Certo non hanno a disposizione gli strumenti dei RIS: la loro tecnologia si
ferma al laboratorio del Bestia, un fotografo che vanta la sua high-tech e
all’acume di Teddi, una ex pregiudicata, redenta da una suora spagnola tutta
particolare, suor Jimena; Teddi ora fotografa d’arte sacra. Per intrufolarsi a
fare perquisizioni più o meno legali in tutta agilità, c’è Geco un ex ladro
acrobata, ora istruttore di free-climbing in una palestra, con lo strano hobby
del surf. Se le cose sono molto complicate e c’è bisogno di un aiuto
particolare, c’è Ginko, il sagace poliziotto, con trascorsi strani e mai del
tutto chiariti, … che non vede l’ora di avviare indagini parallele, cioè autonome,
cioè proibitissime. E poi ci sono le ragazze, tuttofare, pronte a collaborare
in qualsiasi modo, la Twina e la Luisa, la Luisa una ex di Corto. …
Il gruppo, appena intuisce che Corto a Istanbul, … si
trasferisce senza esitare in blocco in Turchia per dare una mano al suo capo.
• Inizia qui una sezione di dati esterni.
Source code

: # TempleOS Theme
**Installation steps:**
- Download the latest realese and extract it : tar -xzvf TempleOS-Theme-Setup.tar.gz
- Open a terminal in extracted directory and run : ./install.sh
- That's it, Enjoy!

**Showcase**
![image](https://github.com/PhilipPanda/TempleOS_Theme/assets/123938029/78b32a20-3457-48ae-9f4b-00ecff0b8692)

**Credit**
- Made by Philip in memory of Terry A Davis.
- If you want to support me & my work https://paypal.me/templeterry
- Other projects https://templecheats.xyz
Magistrale la scena in cui vediamo all’opera la corte tutta insieme ed è
un’occasione piuttosto rara. Si tratta di una coinvolgente scena d’azione,
“girata” in un luogo speciale: il Gran Bazar.
Inappuntabile
per ritmo, per ironia, per i colori; è una sequenza cinematografica perfetta.
“All'improvviso
un ciclista vestito giallo oro fosforescente, un super eroe, si parò di
traverso cinquanta metri davanti a *******. Rifletteva un luccichio
inquietante. ******* ebbe solo un attimo di esitazione, poi continuò a correre.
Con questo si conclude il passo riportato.